I am going to explain everything with a very simple step-by-step approach. So, first of all, I am going to create a new project. I have created a demo project by the name of web scraping then we will install the selenium library. We can do this by clicking the Tools tab and then NuGet package manager.

image

Then you can search for selenium and then I will pick the solution and install it.

image 1

Now, we also need to download the web driver which you can download from here. Now, I am going to put it inside the bin folder so that I don’t have to specify a path within the code. I am going to open the folder in File explorer

bin > debug

And then you can just drag the chromedriver file to the debug folder. We are done with the installation. Now, we will start coding the scraper.

using System;
using System.Collections.Generic;
using System.Linq;
using System.Text;
using System.Threading.Tasks;
namespace webscraping
{
class Program
{
static void Main(string[] args)
{
IWebDriver driver = new ChromeDriver();
}
}
}

Basically, when you want to make a controllable browser you just have to create an instance of this webdriver and since I am using the chrome web driver I am going to make a chrome fiber and I am just going to import all the packages. If I run this code it will basically open a new browser. For this post, we are going to make a Google search scraper.

using System;
using System.Collections.Generic;
using System.Linq;
using System.Text;
using System.Threading.Tasks;
namespace webscraping
{
class Program
{
static void Main(string[] args)
{
IWebDriver driver = new ChromeDriver();
driver.Navigate().GoToUrl("https://www.google.com")
}
}
}

Now, here we are navigating our page to the Google home page.

image 2

Our scraper will scrape all those titles, descriptions, links, etc. So, in order to do that, we have to make it a search.

image 3

There are many ways by which you can detect this input field like class name, id, or even XPath. Here we are going to use the XPath.

using System;
using System.Collections.Generic;
using System.Linq;
using System.Text;
using System.Threading.Tasks;
namespace webscraping
{
class Program
{
static void Main(string[] args)
{
IWebDriver driver = new ChromeDriver();
driver.Navigate().GoToUrl("https://www.google.com")
var element = driver.findElement(By.XPath("/html/body/div[1]/div[3]/form/div[1]/div[1]/div[1]/div/div[2]/input"));
}
}
}

Then we have to type a keyword in that input field in order to make some Google search. We are going to use the SendKeys function for that. Then we are going to submit the query using Submit function.

using System;
using System.Collections.Generic;
using System.Linq;
using System.Text;
using System.Threading.Tasks;
namespace webscraping
{
class Program
{
static void Main(string[] args)
{
IWebDriver driver = new ChromeDriver();
driver.Navigate().GoToUrl("https://www.google.com")
var element = driver.findElement(By.XPath("/html/body/div[1]/div[3]/form/div[1]/div[1]/div[1]/div/div[2]/input"));
element.SendKeys("webshop")
element.Submit();
}
}
}

So, our scraper will be able to search for keyword webshop. Now, we will expand this scraper so that it will be able to scrape titles and other data from google searches.

image 4

When we visit the above page we can do the same thing which we did with the input field, find some random element, and copy the XPath. Now, the problem in doing this is when you do it using XPath it will be for a very specific element and it might not apply to other elements.
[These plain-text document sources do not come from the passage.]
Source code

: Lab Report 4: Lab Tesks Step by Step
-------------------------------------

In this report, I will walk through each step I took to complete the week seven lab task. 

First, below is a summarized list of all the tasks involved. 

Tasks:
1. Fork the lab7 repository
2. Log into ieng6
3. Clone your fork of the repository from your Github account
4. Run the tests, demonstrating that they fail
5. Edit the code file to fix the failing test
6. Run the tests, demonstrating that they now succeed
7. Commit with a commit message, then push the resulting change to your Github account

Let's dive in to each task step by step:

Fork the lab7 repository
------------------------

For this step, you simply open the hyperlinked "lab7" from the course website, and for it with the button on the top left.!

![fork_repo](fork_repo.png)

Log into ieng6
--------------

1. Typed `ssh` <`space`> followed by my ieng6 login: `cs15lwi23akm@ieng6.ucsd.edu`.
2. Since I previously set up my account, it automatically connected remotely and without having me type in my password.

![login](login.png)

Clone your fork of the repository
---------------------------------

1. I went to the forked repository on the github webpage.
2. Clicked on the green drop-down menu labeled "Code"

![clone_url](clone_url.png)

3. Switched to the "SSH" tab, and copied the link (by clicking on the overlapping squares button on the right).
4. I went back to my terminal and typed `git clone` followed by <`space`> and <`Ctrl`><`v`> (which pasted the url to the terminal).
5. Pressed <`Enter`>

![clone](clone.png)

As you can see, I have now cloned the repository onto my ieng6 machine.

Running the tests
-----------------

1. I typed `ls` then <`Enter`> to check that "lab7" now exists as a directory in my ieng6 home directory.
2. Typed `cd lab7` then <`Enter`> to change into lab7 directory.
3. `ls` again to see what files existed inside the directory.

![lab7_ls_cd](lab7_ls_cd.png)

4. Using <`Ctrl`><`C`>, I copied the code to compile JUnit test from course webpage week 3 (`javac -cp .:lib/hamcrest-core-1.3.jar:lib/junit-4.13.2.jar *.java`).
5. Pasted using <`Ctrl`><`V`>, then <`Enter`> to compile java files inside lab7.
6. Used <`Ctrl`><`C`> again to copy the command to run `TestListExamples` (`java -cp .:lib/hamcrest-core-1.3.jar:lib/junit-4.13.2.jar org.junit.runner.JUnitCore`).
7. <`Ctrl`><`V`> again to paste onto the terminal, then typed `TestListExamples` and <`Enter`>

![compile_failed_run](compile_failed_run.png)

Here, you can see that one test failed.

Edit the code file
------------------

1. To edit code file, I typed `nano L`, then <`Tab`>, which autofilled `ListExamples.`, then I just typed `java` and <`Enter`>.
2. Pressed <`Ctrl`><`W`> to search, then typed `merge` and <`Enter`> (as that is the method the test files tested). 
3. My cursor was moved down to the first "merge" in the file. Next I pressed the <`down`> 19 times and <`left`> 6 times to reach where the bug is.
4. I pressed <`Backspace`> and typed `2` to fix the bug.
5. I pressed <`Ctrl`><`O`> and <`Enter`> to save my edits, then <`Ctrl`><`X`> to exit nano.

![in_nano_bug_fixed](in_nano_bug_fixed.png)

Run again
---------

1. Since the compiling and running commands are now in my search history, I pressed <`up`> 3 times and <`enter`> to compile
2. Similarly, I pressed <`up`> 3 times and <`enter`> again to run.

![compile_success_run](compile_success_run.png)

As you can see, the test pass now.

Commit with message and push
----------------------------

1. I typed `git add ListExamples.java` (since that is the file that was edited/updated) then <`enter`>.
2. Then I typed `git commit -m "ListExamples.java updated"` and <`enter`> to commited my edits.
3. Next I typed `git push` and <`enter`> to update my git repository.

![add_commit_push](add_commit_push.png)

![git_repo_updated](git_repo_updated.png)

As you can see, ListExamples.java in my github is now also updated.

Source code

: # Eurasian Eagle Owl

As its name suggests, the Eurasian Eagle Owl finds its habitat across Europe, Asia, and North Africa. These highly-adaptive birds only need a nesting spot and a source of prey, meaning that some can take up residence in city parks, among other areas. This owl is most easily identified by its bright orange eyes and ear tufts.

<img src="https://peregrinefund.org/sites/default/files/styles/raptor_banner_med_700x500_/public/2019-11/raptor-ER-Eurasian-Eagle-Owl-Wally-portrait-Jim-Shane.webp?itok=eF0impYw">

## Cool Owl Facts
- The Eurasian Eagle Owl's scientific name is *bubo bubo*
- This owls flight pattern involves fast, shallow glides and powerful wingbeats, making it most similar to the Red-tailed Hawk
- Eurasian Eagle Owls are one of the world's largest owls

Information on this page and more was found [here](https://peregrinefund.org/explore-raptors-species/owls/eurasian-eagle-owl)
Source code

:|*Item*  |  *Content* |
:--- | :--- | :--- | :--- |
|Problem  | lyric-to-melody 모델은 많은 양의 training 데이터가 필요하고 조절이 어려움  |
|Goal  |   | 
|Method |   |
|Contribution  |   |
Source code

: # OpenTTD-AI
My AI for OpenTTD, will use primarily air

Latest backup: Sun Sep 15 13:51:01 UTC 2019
Now, if you will notice the XPath of two random titles, then you will find out that they are in a sequence and we can use a for loop to scrape those titles.

XPath1 — //*[@id=”rso”]/div[9]/div/div[1]/div[1]/a/h3

XPath2 — //*[@id=”rso”]/div[10]/div/div[1]/div[1]/a/h3

So, now we can do something like this to find the elements using those XPaths.

using System;
using System.Collections.Generic;
using System.Linq;
using System.Text;
using System.Threading.Tasks;
namespace webscraping
{
class Program
{
static void Main(string[] args)
{
IWebDriver driver = new ChromeDriver();
driver.Navigate().GoToUrl("https://www.google.com")
var element = driver.findElement(By.XPath("/html/body/div[1]/div[3]/form/div[1]/div[1]/div[1]/div/div[2]/input"));
element.SendKeys("webshop")
element.Submit();
var titles = driver.FindElements(By.XPath("//*[@id=”rso”]/div[1]/div/div[1]/div[1]/a/h3"))
}
}
}

Now, we can loop through these elements and each one of these will be contained within this collection of elements.

using System;
using System.Collections.Generic;
using System.Linq;
using System.Text;
using System.Threading.Tasks;
namespace webscraping
{
class Program
{
static void Main(string[] args)
{
IWebDriver driver = new ChromeDriver();
driver.Navigate().GoToUrl("https://www.google.com")
var element = driver.findElement(By.XPath("/html/body/div[1]/div[3]/form/div[1]/div[1]/div[1]/div/div[2]/input"));
element.SendKeys("webshop")
element.Submit();
var titles = driver.FindElements(By.XPath("//*[@id=”rso”]/div[1]/div/div[1]/div[1]/a/h3"))
foreach(var title in titles)
{
Console.WriteLine(title.Text)
}
}
}

When we run this we get this.

As you can notice we have managed to scrape all the titles and it has ignored the ads. This is one way you can do it. I did it using XPath but you can also do it using class names. Let’s try it with the class name as well.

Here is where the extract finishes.